---------- AVAILABLE RECORDS
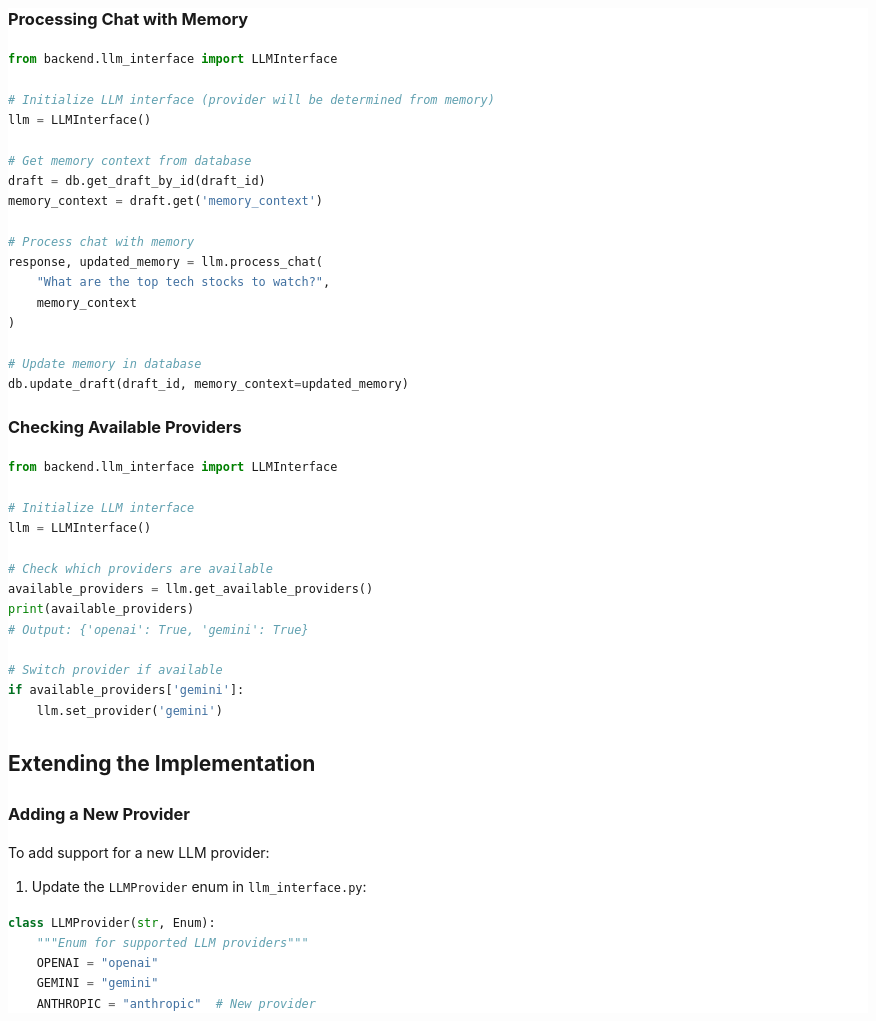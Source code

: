 ### Processing Chat with Memory

```python
from backend.llm_interface import LLMInterface

# Initialize LLM interface (provider will be determined from memory)
llm = LLMInterface()

# Get memory context from database
draft = db.get_draft_by_id(draft_id)
memory_context = draft.get('memory_context')

# Process chat with memory
response, updated_memory = llm.process_chat(
    "What are the top tech stocks to watch?",
    memory_context
)

# Update memory in database
db.update_draft(draft_id, memory_context=updated_memory)
```

### Checking Available Providers

```python
from backend.llm_interface import LLMInterface

# Initialize LLM interface
llm = LLMInterface()

# Check which providers are available
available_providers = llm.get_available_providers()
print(available_providers)
# Output: {'openai': True, 'gemini': True}

# Switch provider if available
if available_providers['gemini']:
    llm.set_provider('gemini')
```

## Extending the Implementation

### Adding a New Provider

To add support for a new LLM provider:

1. Update the `LLMProvider` enum in `llm_interface.py`:

```python
class LLMProvider(str, Enum):
    """Enum for supported LLM providers"""
    OPENAI = "openai"
    GEMINI = "gemini"
    ANTHROPIC = "anthropic"  # New provider
```

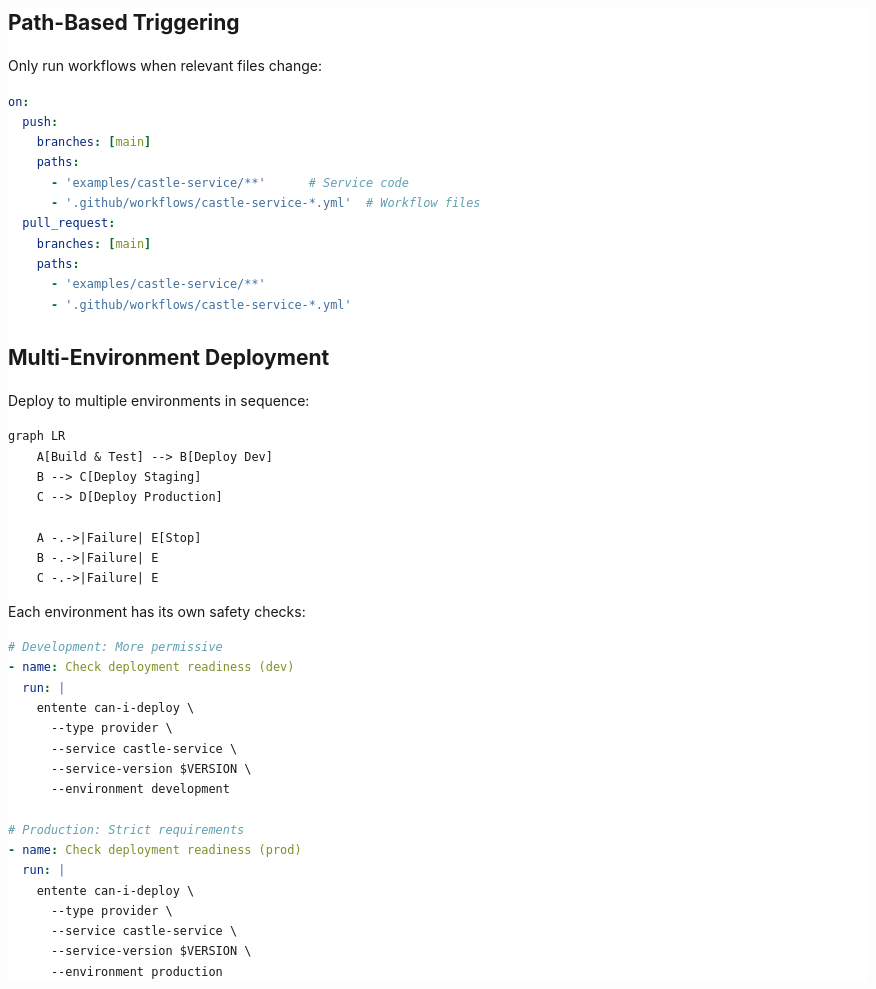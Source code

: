 ## Path-Based Triggering

Only run workflows when relevant files change:

```yaml
on:
  push:
    branches: [main]
    paths:
      - 'examples/castle-service/**'      # Service code
      - '.github/workflows/castle-service-*.yml'  # Workflow files
  pull_request:
    branches: [main]
    paths:
      - 'examples/castle-service/**'
      - '.github/workflows/castle-service-*.yml'
```

## Multi-Environment Deployment

Deploy to multiple environments in sequence:

```mermaid
graph LR
    A[Build & Test] --> B[Deploy Dev]
    B --> C[Deploy Staging]
    C --> D[Deploy Production]

    A -.->|Failure| E[Stop]
    B -.->|Failure| E
    C -.->|Failure| E
```

Each environment has its own safety checks:

```yaml
# Development: More permissive
- name: Check deployment readiness (dev)
  run: |
    entente can-i-deploy \
      --type provider \
      --service castle-service \
      --service-version $VERSION \
      --environment development

# Production: Strict requirements
- name: Check deployment readiness (prod)
  run: |
    entente can-i-deploy \
      --type provider \
      --service castle-service \
      --service-version $VERSION \
      --environment production
```
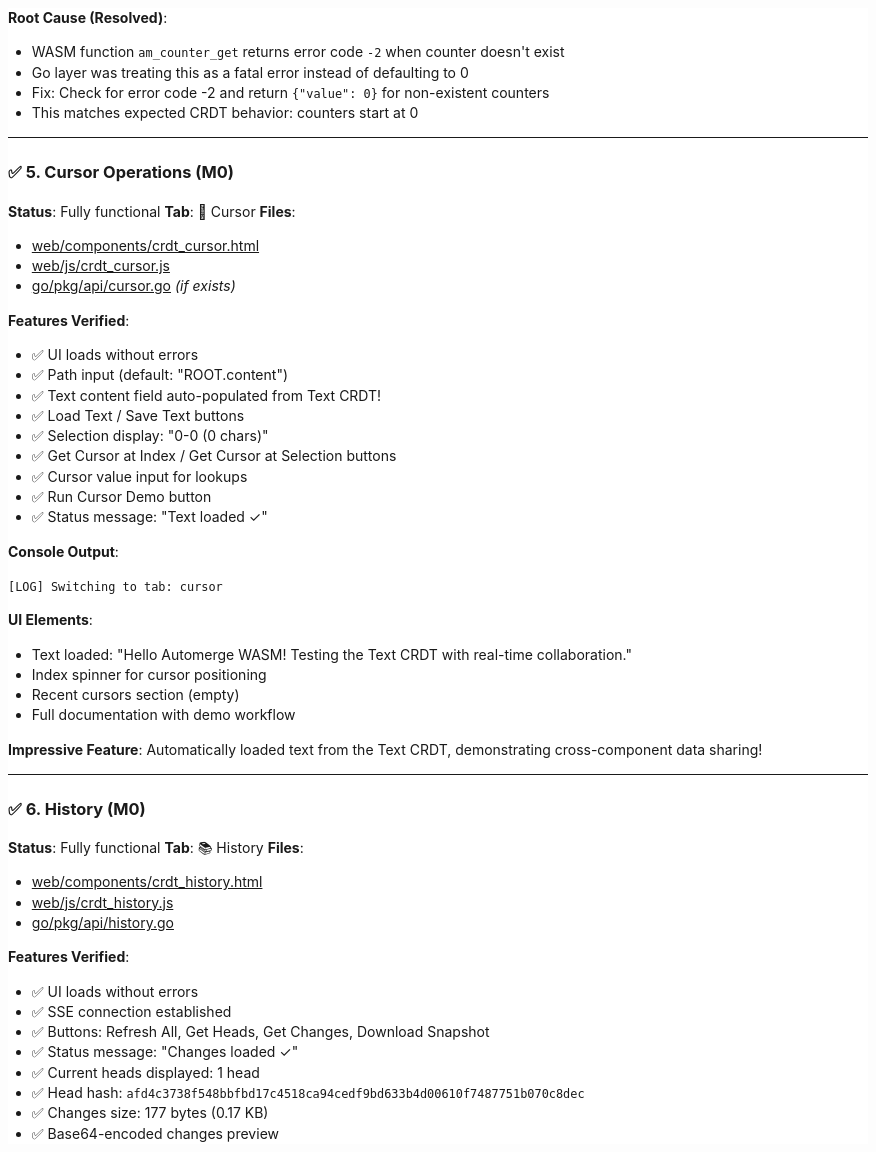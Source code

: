 **Root Cause (Resolved)**:
- WASM function `am_counter_get` returns error code `-2` when counter doesn't exist
- Go layer was treating this as a fatal error instead of defaulting to 0
- Fix: Check for error code -2 and return `{"value": 0}` for non-existent counters
- This matches expected CRDT behavior: counters start at 0

---

### ✅ 5. Cursor Operations (M0)

**Status**: Fully functional
**Tab**: 🎯 Cursor
**Files**:
- [web/components/crdt_cursor.html](web/components/crdt_cursor.html)
- [web/js/crdt_cursor.js](web/js/crdt_cursor.js)
- [go/pkg/api/cursor.go](go/pkg/api/cursor.go) *(if exists)*

**Features Verified**:
- ✅ UI loads without errors
- ✅ Path input (default: "ROOT.content")
- ✅ Text content field auto-populated from Text CRDT!
- ✅ Load Text / Save Text buttons
- ✅ Selection display: "0-0 (0 chars)"
- ✅ Get Cursor at Index / Get Cursor at Selection buttons
- ✅ Cursor value input for lookups
- ✅ Run Cursor Demo button
- ✅ Status message: "Text loaded ✓"

**Console Output**:
```
[LOG] Switching to tab: cursor
```

**UI Elements**:
- Text loaded: "Hello Automerge WASM! Testing the Text CRDT with real-time collaboration."
- Index spinner for cursor positioning
- Recent cursors section (empty)
- Full documentation with demo workflow

**Impressive Feature**: Automatically loaded text from the Text CRDT, demonstrating cross-component data sharing!

---

### ✅ 6. History (M0)

**Status**: Fully functional
**Tab**: 📚 History
**Files**:
- [web/components/crdt_history.html](web/components/crdt_history.html)
- [web/js/crdt_history.js](web/js/crdt_history.js)
- [go/pkg/api/history.go](go/pkg/api/history.go)

**Features Verified**:
- ✅ UI loads without errors
- ✅ SSE connection established
- ✅ Buttons: Refresh All, Get Heads, Get Changes, Download Snapshot
- ✅ Status message: "Changes loaded ✓"
- ✅ Current heads displayed: 1 head
- ✅ Head hash: `afd4c3738f548bbfbd17c4518ca94cedf9bd633b4d00610f7487751b070c8dec`
- ✅ Changes size: 177 bytes (0.17 KB)
- ✅ Base64-encoded changes preview

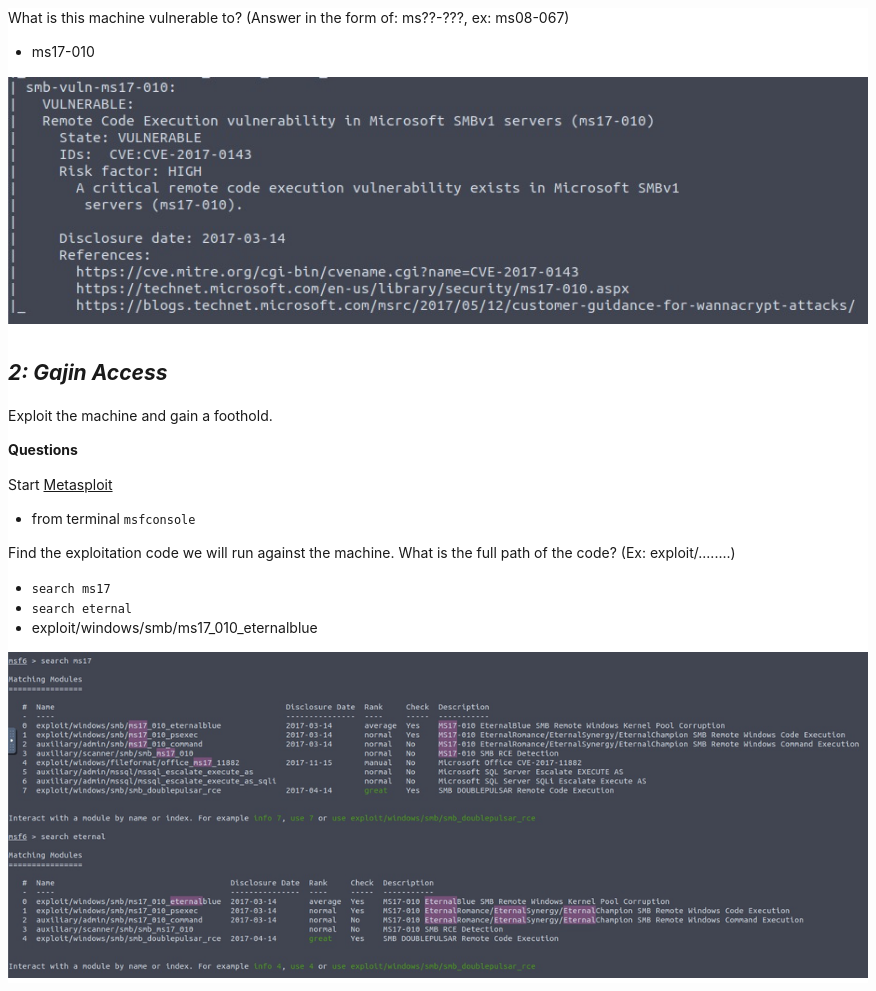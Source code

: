 What is this machine vulnerable to? (Answer in the form of: ms??-???, ex: ms08-067)

- ms17-010

![](2023-03-16-06-34-32.png)


## _**2: Gajin Access**_

Exploit the machine and gain a foothold.

**Questions**

Start [Metasploit](https://tryhackme.com/room/rpmetasploit)

- from terminal `msfconsole`

Find the exploitation code we will run against the machine. What is the full path of the code? (Ex: exploit/........)

- `search ms17`
- `search eternal`
- exploit/windows/smb/ms17_010_eternalblue

![](2023-03-16-06-42-39.png)
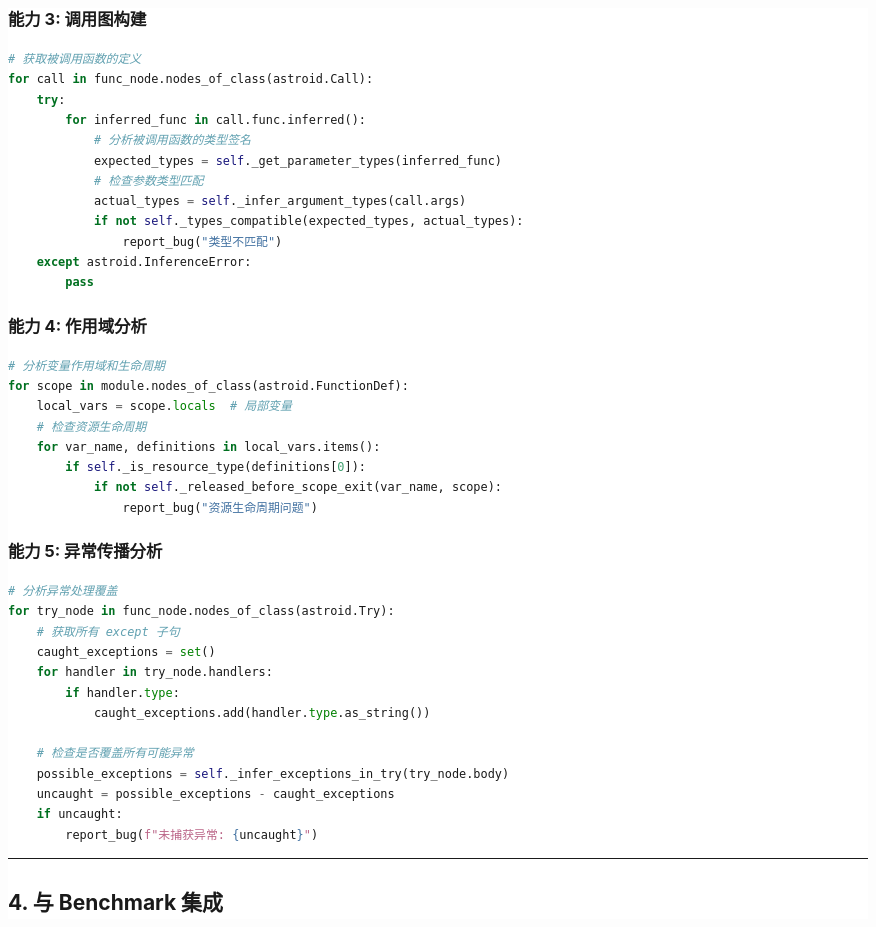 ### 能力 3: 调用图构建

```python
# 获取被调用函数的定义
for call in func_node.nodes_of_class(astroid.Call):
    try:
        for inferred_func in call.func.inferred():
            # 分析被调用函数的类型签名
            expected_types = self._get_parameter_types(inferred_func)
            # 检查参数类型匹配
            actual_types = self._infer_argument_types(call.args)
            if not self._types_compatible(expected_types, actual_types):
                report_bug("类型不匹配")
    except astroid.InferenceError:
        pass
```

### 能力 4: 作用域分析

```python
# 分析变量作用域和生命周期
for scope in module.nodes_of_class(astroid.FunctionDef):
    local_vars = scope.locals  # 局部变量
    # 检查资源生命周期
    for var_name, definitions in local_vars.items():
        if self._is_resource_type(definitions[0]):
            if not self._released_before_scope_exit(var_name, scope):
                report_bug("资源生命周期问题")
```

### 能力 5: 异常传播分析

```python
# 分析异常处理覆盖
for try_node in func_node.nodes_of_class(astroid.Try):
    # 获取所有 except 子句
    caught_exceptions = set()
    for handler in try_node.handlers:
        if handler.type:
            caught_exceptions.add(handler.type.as_string())

    # 检查是否覆盖所有可能异常
    possible_exceptions = self._infer_exceptions_in_try(try_node.body)
    uncaught = possible_exceptions - caught_exceptions
    if uncaught:
        report_bug(f"未捕获异常: {uncaught}")
```

---

## 4. 与 Benchmark 集成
--------------------
## BRIEF
In the entries above, copy each line that contains the string "openai".

## RESPONSE BELOW
# Output: {'openai': True, 'gemini': True}
    OPENAI = "openai"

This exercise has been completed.